Mas quais são os ingredientes para fazer o sucesso de um livro de divulgação científica no Brasil? Em boa medida, a receita é a mesma de um livro qualquer. “Tem que ser bem escrito e precisa cativar o leitor. Um bom escritor é um bom escritor, independentemente do gênero”, diz Marcelo Knobel, da Unicamp. “Eu escrevo para o público leigo entender e é incrível como os leitores se sentem gratificados quando conseguem compreender algo que consideravam inacessível”, diz Suzana Herculano-Houzel. Seu livro mais vendido, Fique bem com seu cérebro (Sextante), é uma obra de divulgação científica disfarçada de autoajuda. Ao final de cada capítulo há sempre um parágrafo com dicas práticas relacionadas ao tema em questão, ensinando, por exemplo, a treinar o cérebro e manter a memória. “É gratificante receber mensagens de leitores que aplicaram as recomendações e tiveram algum benefício”, diz.
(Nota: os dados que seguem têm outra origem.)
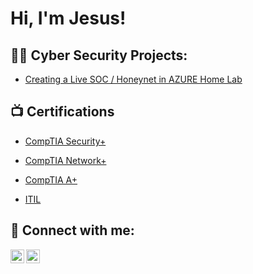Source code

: <h1>Hi, I'm Jesus! </h1>

<h2>👨‍💻 Cyber Security Projects:</h2>

  - [Creating a Live SOC / Honeynet in AZURE Home Lab](https://github.com/jesusrobles101/Cloud-SOC)

<h2>📺 Certifications</h2>

- [CompTIA Security+](https://www.youtube.com/watch?v=a83ASGn_V_s)

- [CompTIA Network+](https://www.youtube.com/watch?v=a83ASGn_V_s)
  
- [CompTIA A+](https://www.youtube.com/watch?v=a83ASGn_V_s)
  
- [ITIL](https://www.youtube.com/watch?v=a83ASGn_V_s)

<h2> 🤳 Connect with me:</h2>

[<img align="left" alt="ColtonHicks | Twitter/X" width="22px" src="https://cdn.jsdelivr.net/npm/simple-icons@v3/icons/twitter.svg" />][twitter/X]
[<img align="left" alt="ColtonHicks | LinkedIn" width="22px" src="https://cdn.jsdelivr.net/npm/simple-icons@v3/icons/linkedin.svg" />][linkedin]

[twitter/X]: https://x.com/9_Jrobles
[linkedin]: https://www.linkedin.com/in/jesus-robles101/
Certas circunstâncias ajudam, como a avidez dos leitores por determinados temas. O neurocientista Sidarta Ribeiro, chefe de laboratório do Instituto Internacional de Neurociências de Natal –  Edmond e Lily Safra, em Natal, atribui a isso a receptividade do livro Maconha, cérebro e saúde (Vieira & Lent), que escreveu em parceria com o neurofisiologista Renato Malcher-Lopes. “O interesse pelo assunto é gigantesco e o fracasso da guerra contra as drogas colocou o tema na ordem do dia”, diz Sidarta. Tópicos relacionados à neurociência, de maneira geral, têm boas vendagens. A astronomia também: o astrofísico Marcelo Gleiser é, hoje, o maior best-seller nacional, com livros que tratam de física e astronomia por meio de uma narrativa repleta de metáforas. O renome do autor, evidentemente, pesa bastante. Uma breve história do tempo, do astrofísico Stephen Hawking, foi um gigantesco sucesso editorial. “Como se trata de um livro de compreensão difícil e que teve uma tradução muito ruim, a única explicação para o sucesso é a história de vida do autor, um pesquisador excepcional vítima de uma doença degenerativa”, diz Roberto Lent.

Matemática
As grandes editoras comerciais começaram a investir no filão há relativamente pouco tempo. A editora Zahar tem três títulos de temas científicos entre os seus 10 livros mais vendidos atualmente: O andar do bêbado, de Leonard Mlodinow, breve história da probabilidade e da estatística; Almanaque das curiosidades matemáticas, de Ian Stewart; e Do big bang ao universo eterno, de Mário Novello. O grupo editorial Record, um dos maiores do país, descobriu os livros de divulgação científica no final dos anos 1990, quando O último teorema de Fermat, de Simon Singh, sobre um grande enigma da matemática, tornou-se um sucesso: até hoje foram 62 mil exemplares vendidos. Agora a editora dispõe de algumas dezenas de títulos em campos como a matemática, a física e a biologia, que respondem por 1% do catálogo. “Das grandes editoras, fomos a primeira a reconhecer esse mercado”, afirma Luciana Villas-Boas, diretora editorial da Record. Segundo ela, os títulos de mais sucesso são os que tratam das dimensões humanas das grandes questões científicas, caso, por exemplo, de Rivalidades produtivas, de Michael White, biógrafo de Darwin e Newton, que disseca oito disputas da história da ciência, como as que opuseram Antoine Lavoisier e Joseph Priestley, Thomas Edison e Nikola Tesla, e Isaac Newton e Gottfried Leibniz. Outro best-seller é Criação imperfeita, do físico Marcelo Gleiser, que vendeu 25 mil exemplares. “Não temos certeza de quem é esse  público, mas parece ser composto por estudantes e profissionais liberais interessados em temas científicos e em boa leitura.” Para Luciana, trata-se de um nicho que reúne todos os elementos para crescer. “Vamos apostar fortemente em bons títulos desse gênero”, afirma.